**WHAT TO PRODUCE:**
Count the lines below that contain the word "White", and reply with only that number.
* * *
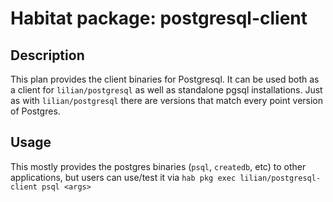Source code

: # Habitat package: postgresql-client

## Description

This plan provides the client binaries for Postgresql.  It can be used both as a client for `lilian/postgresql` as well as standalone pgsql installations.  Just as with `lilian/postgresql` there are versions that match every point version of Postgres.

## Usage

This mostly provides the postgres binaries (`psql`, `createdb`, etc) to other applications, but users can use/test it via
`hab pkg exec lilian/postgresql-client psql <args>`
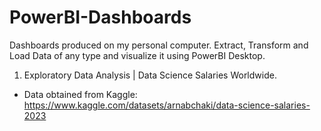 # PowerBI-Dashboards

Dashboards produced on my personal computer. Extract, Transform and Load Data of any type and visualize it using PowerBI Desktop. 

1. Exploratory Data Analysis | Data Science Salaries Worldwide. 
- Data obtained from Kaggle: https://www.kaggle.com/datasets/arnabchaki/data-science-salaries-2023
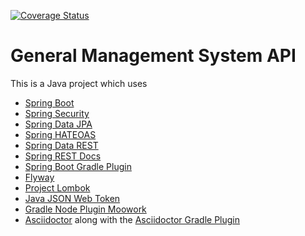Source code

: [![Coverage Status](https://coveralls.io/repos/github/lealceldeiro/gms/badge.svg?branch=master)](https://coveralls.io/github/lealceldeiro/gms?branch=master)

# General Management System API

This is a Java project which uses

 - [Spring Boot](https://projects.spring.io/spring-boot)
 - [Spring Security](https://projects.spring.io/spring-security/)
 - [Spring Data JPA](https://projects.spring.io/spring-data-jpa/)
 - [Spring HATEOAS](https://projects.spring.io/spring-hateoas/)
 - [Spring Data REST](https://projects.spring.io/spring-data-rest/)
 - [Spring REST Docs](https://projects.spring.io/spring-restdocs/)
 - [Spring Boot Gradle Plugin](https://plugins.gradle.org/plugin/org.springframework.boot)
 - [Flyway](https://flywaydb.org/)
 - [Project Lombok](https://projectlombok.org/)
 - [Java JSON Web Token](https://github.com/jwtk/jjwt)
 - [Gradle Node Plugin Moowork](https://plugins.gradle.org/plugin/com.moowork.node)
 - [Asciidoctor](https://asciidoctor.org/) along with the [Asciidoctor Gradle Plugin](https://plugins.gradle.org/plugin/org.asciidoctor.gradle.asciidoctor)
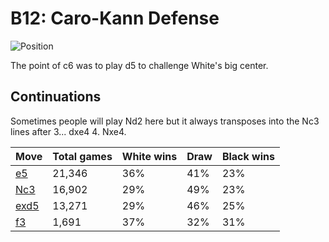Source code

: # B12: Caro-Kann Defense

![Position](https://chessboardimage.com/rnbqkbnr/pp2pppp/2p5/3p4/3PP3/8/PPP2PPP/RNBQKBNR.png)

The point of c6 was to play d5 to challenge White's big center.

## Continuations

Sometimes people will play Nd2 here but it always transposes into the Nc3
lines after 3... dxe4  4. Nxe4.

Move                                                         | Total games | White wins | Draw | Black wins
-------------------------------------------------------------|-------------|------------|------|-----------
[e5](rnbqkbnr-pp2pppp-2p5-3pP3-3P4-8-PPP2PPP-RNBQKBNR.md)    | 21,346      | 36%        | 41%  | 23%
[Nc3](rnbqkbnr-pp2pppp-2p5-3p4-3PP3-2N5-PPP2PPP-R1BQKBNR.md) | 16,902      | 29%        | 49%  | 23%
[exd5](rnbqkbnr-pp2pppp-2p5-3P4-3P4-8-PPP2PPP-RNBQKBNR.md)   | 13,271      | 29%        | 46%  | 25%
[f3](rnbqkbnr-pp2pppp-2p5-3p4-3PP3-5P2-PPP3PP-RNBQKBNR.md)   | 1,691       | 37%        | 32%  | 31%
* * *
**RESULT:**
2